The final day, however, provided the best preview of what this place can be mid-season in a good snow year. The resort started running the Lightning Ridge snowcat, and a few dozen folks turned out early Monday morning to catch the first rides. While you can hike or skin to the same powder stashes — and many more I'll have to try on my next visit — the 'cat gets you there in maybe 15 minutes...which is nice, because the process of getting back to that starting spot is a 90-minute, multiple-lift traipse, quite the circuit for a shot at two or three minutes of snow-surfing bliss.
And yet, as seasoned sidecountry and backcountry skiers and riders know, those precious moments are what it’s all about: the elusive, effortless float through deep untouched powder that you’ll never forget. As an East Coaster who makes it out west a couple times a year, I treasure those rare runs, traveling as far as Canada, Alaska, Europe and Japan in search of them. And while our 10-minute hikes beyond the cat drop-off point did not result in the greatest powder I’ve ever seen — Japan still has that distinction on lock — it was easily the best powder I’ve ridden in December.
This little video clip — shot using the excellent Insta360 ONE X2 camera mentioned above — doesn't really do it justice but perhaps it'll give you a sense of what it's like to ease into early-season freshness and revel in some sweet turns before your buddy advises you to go right.
Suffice it to say, it’s already earned a special place in my powder paradise memory banks. Trust me. Or don’t. That'll just leave a bit more fresh pow at this winter wonderland for the rest of us.

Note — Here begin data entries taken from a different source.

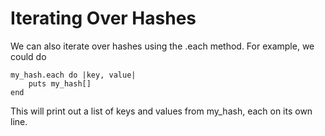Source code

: # Iterating Over Hashes

We can also iterate over hashes using the .each method. For example, we could do

    my_hash.each do |key, value|
        puts my_hash[]
    end

This will print out a list of keys and values from my_hash, each on its own line.

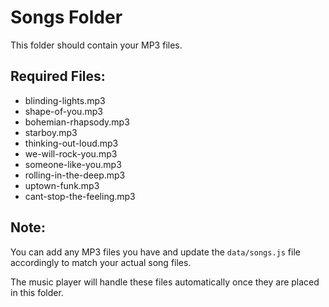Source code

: # Songs Folder

This folder should contain your MP3 files. 

## Required Files:
- blinding-lights.mp3
- shape-of-you.mp3
- bohemian-rhapsody.mp3
- starboy.mp3
- thinking-out-loud.mp3
- we-will-rock-you.mp3
- someone-like-you.mp3
- rolling-in-the-deep.mp3
- uptown-funk.mp3
- cant-stop-the-feeling.mp3

## Note:
You can add any MP3 files you have and update the `data/songs.js` file accordingly to match your actual song files.

The music player will handle these files automatically once they are placed in this folder.
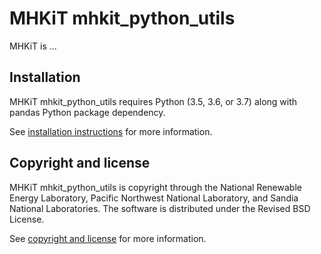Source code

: MHKiT mhkit_python_utils
===================================

MHKiT is ...

Installation
------------------------
MHKiT mhkit_python_utils requires Python (3.5, 3.6, or 3.7) along with pandas Python 
package dependency. 

See [installation instructions](docs/installation.rst) for more information.

Copyright and license
------------------------
MHKiT mhkit_python_utils is copyright through the National Renewable Energy Laboratory, 
Pacific Northwest National Laboratory, and Sandia National Laboratories. 
The software is distributed under the Revised BSD License.

See [copyright and license](docs/license.rst) for more information.
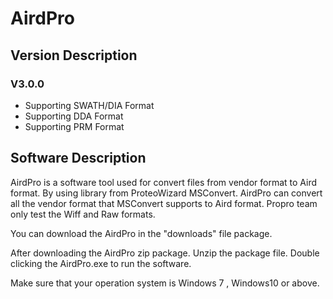 # AirdPro

## Version Description
### V3.0.0
- Supporting SWATH/DIA Format 
- Supporting DDA Format 
- Supporting PRM Format


## Software Description
AirdPro is a software tool used for convert files from vendor format to Aird format.
By using library from ProteoWizard MSConvert. AirdPro can convert all the vendor format that MSConvert supports to Aird format.
Propro team only test the Wiff and Raw formats.

You can download the AirdPro in the "downloads" file package.

After downloading the AirdPro zip package. Unzip the package file. Double clicking the AirdPro.exe to run the software.

Make sure that your operation system is Windows 7 , Windows10 or above.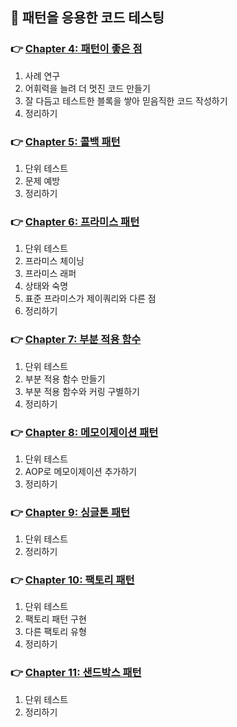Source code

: ## 🦄 패턴을 응용한 코드 테스팅

### 👉 [Chapter 4: 패턴이 좋은 점](https://github.com/saseungmin/reading_books_record_repository/tree/master/summarize_books_in_markdown/%EC%9E%90%EB%B0%94%EC%8A%A4%ED%81%AC%EB%A6%BD%ED%8A%B8%20%ED%8C%A8%ED%84%B4%EA%B3%BC%20%ED%85%8C%EC%8A%A4%ED%8A%B8/Part%202/Chapter%204)
1. 사례 연구
2. 어휘력을 늘려 더 멋진 코드 만들기
3. 잘 다듬고 테스트한 블록을 쌓아 믿음직한 코드 작성하기
4. 정리하기

### 👉 [Chapter 5: 콜백 패턴](https://github.com/saseungmin/reading_books_record_repository/tree/master/summarize_books_in_markdown/%EC%9E%90%EB%B0%94%EC%8A%A4%ED%81%AC%EB%A6%BD%ED%8A%B8%20%ED%8C%A8%ED%84%B4%EA%B3%BC%20%ED%85%8C%EC%8A%A4%ED%8A%B8/Part%202/Chapter%205)
1. 단위 테스트
2. 문제 예방
3. 정리하기

### 👉 [Chapter 6: 프라미스 패턴](https://github.com/saseungmin/reading_books_record_repository/tree/master/summarize_books_in_markdown/%EC%9E%90%EB%B0%94%EC%8A%A4%ED%81%AC%EB%A6%BD%ED%8A%B8%20%ED%8C%A8%ED%84%B4%EA%B3%BC%20%ED%85%8C%EC%8A%A4%ED%8A%B8/Part%202/Chapter%206)
1. 단위 테스트
2. 프라미스 체이닝
3. 프라미스 래퍼
4. 상태와 숙명
5. 표준 프라미스가 제이쿼리와 다른 점
6. 정리하기

### 👉 [Chapter 7: 부분 적용 함수](https://github.com/saseungmin/reading_books_record_repository/tree/master/summarize_books_in_markdown/%EC%9E%90%EB%B0%94%EC%8A%A4%ED%81%AC%EB%A6%BD%ED%8A%B8%20%ED%8C%A8%ED%84%B4%EA%B3%BC%20%ED%85%8C%EC%8A%A4%ED%8A%B8/Part%202/Chapter%207)
1. 단위 테스트
2. 부분 적용 함수 만들기
3. 부분 적용 함수와 커링 구별하기
4. 정리하기

### 👉 [Chapter 8: 메모이제이션 패턴](https://github.com/saseungmin/reading_books_record_repository/tree/master/summarize_books_in_markdown/%EC%9E%90%EB%B0%94%EC%8A%A4%ED%81%AC%EB%A6%BD%ED%8A%B8%20%ED%8C%A8%ED%84%B4%EA%B3%BC%20%ED%85%8C%EC%8A%A4%ED%8A%B8/Part%202/Chapter%208)
1. 단위 테스트
2. AOP로 메모이제이션 추가하기
3. 정리하기

### 👉 [Chapter 9: 싱글톤 패턴](https://github.com/saseungmin/reading_books_record_repository/tree/master/summarize_books_in_markdown/%EC%9E%90%EB%B0%94%EC%8A%A4%ED%81%AC%EB%A6%BD%ED%8A%B8%20%ED%8C%A8%ED%84%B4%EA%B3%BC%20%ED%85%8C%EC%8A%A4%ED%8A%B8/Part%202/Chapter%209)
1. 단위 테스트
2. 정리하기

### 👉 [Chapter 10: 팩토리 패턴](https://github.com/saseungmin/reading_books_record_repository/tree/master/summarize_books_in_markdown/%EC%9E%90%EB%B0%94%EC%8A%A4%ED%81%AC%EB%A6%BD%ED%8A%B8%20%ED%8C%A8%ED%84%B4%EA%B3%BC%20%ED%85%8C%EC%8A%A4%ED%8A%B8/Part%202/Chapter%2010)
1. 단위 테스트
2. 팩토리 패턴 구현
3. 다른 팩토리 유형
4. 정리하기

### 👉 [Chapter 11: 샌드박스 패턴](https://github.com/saseungmin/reading_books_record_repository/tree/master/summarize_books_in_markdown/%EC%9E%90%EB%B0%94%EC%8A%A4%ED%81%AC%EB%A6%BD%ED%8A%B8%20%ED%8C%A8%ED%84%B4%EA%B3%BC%20%ED%85%8C%EC%8A%A4%ED%8A%B8/Part%202/Chapter%2011)
1. 단위 테스트
2. 정리하기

For skiers and riders — can we just call them sk’riders by now? — one of Utah’s big claims to fame is the swath of world-class resorts so close to the airport, you can fly into Salt Lake City in the morning and be shredding by noon. That's literally true: Snowbird, Alta, Solitude, Park City and Deer Valley can all be reached in 40 minutes or less.
But that hype obscures the fact that places like Snow Basin (45 minutes) and Powder Mountain aren’t that much farther away. Based in the tiny town of Eden, Pow Mow is 56.8 miles north of SLC, about a 70-minute drive. Relatively speaking, that’s off the beaten path, part of what has kept this place off the mainstream radar. But it’s also 20 minutes less than the drive from Denver International Airport to Loveland Ski Area, which is Colorado’s closest major resort to its biggest airport.
The best place to lodge is Ogden, a fun town about a half-hour from the mountain. It’s just under half the size of Salt Lake City, with enough wallet-friendly eateries to keep your belly full. I recommend Slackwater Pub & Pizzeria for creative pies and a huge beer selection and No Manches Way for fantastic birria tacos. But I mean...nobody really goes to Utah for the nightlife anyway, do they?